Author:Michael Meyer
Language: eng
Format: epub
Publisher: HarperCollins
Published: 2022-02-10T00:00:00+00:00


Philadelphia even let its benefactor’s final resting place sink into obscurity. “So well hidden is this grave,” one newspaper reported in 1853, “and so little frequented, that we have known many native Philadelphians . . . who could not direct one to the locality where it may be found.” Franklin and his family remained interred in the Christ Church Burial Ground, in the heart of central Philadelphia.

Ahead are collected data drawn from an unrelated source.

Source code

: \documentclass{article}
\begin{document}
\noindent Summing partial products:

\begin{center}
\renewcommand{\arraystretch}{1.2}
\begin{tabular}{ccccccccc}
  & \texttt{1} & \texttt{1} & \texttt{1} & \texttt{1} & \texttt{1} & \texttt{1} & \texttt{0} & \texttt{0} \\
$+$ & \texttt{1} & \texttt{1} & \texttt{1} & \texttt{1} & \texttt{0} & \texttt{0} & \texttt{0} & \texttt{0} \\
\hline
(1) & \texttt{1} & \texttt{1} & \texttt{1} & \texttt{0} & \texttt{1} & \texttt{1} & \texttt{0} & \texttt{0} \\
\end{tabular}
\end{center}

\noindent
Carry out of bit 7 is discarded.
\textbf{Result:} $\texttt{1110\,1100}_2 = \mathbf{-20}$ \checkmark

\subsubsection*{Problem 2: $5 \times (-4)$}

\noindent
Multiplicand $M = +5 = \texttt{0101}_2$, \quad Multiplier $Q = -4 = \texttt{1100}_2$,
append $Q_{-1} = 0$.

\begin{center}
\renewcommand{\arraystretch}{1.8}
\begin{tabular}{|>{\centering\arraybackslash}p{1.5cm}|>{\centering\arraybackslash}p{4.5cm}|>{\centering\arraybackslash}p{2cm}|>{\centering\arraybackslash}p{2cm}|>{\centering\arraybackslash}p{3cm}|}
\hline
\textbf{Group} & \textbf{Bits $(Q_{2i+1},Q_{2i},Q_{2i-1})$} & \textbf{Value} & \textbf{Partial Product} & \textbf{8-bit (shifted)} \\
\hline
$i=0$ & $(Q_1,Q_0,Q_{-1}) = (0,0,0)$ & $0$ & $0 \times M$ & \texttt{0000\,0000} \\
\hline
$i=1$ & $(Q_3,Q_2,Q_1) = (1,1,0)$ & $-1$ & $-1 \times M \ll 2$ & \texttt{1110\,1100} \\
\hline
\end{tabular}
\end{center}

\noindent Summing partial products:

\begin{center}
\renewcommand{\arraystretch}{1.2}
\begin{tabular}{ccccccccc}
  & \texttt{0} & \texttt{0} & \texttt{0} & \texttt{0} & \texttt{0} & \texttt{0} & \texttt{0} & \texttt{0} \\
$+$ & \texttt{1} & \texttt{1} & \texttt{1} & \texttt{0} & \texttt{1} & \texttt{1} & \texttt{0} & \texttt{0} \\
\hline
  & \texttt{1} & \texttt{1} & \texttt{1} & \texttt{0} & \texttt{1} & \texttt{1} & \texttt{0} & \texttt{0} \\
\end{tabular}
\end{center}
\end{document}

The story was reprinted across the country. At a Boston town meeting, Robert Charles Winthrop, former Speaker of the U.S. House of Representatives, read the outrage aloud. Winthrop compared Franklin’s grave to that of Archimedes, which Cicero finally found, overgrown with brush, in Syracuse, 137 years after the mathematician’s death. Philadelphians, Winthrop taunted, had forgotten Benjamin Franklin in less than half that time. He urged Bostonians to reclaim Franklin as their own. It would be Winthrop who, capping the public holiday’s festivities in 1856, unveiled Boston’s bronze likeness of him.

But then, what was a statue compared with Franklin’s actual remains? After the publicity generated by Boston’s celebration, a trickle of pilgrims carried stools to peer over Philadelphia’s Christ Church cemetery wall. One elderly minister, upon finding the gates locked, borrowed a ladder from a nearby store and scaled the barrier. “The grave of Franklin was discovered,” a newspaper reported, “and kneeling upon the sod, the ardent admirer of the dead philosopher spent an hour in rapt meditation upon his hero’s life and character.” Only then did the minister realize that he was trapped. The shopkeeper had recovered his ladder. The minister managed to scale the wall, then perch on top in his long black coat and white clerical cravat, considering the way down.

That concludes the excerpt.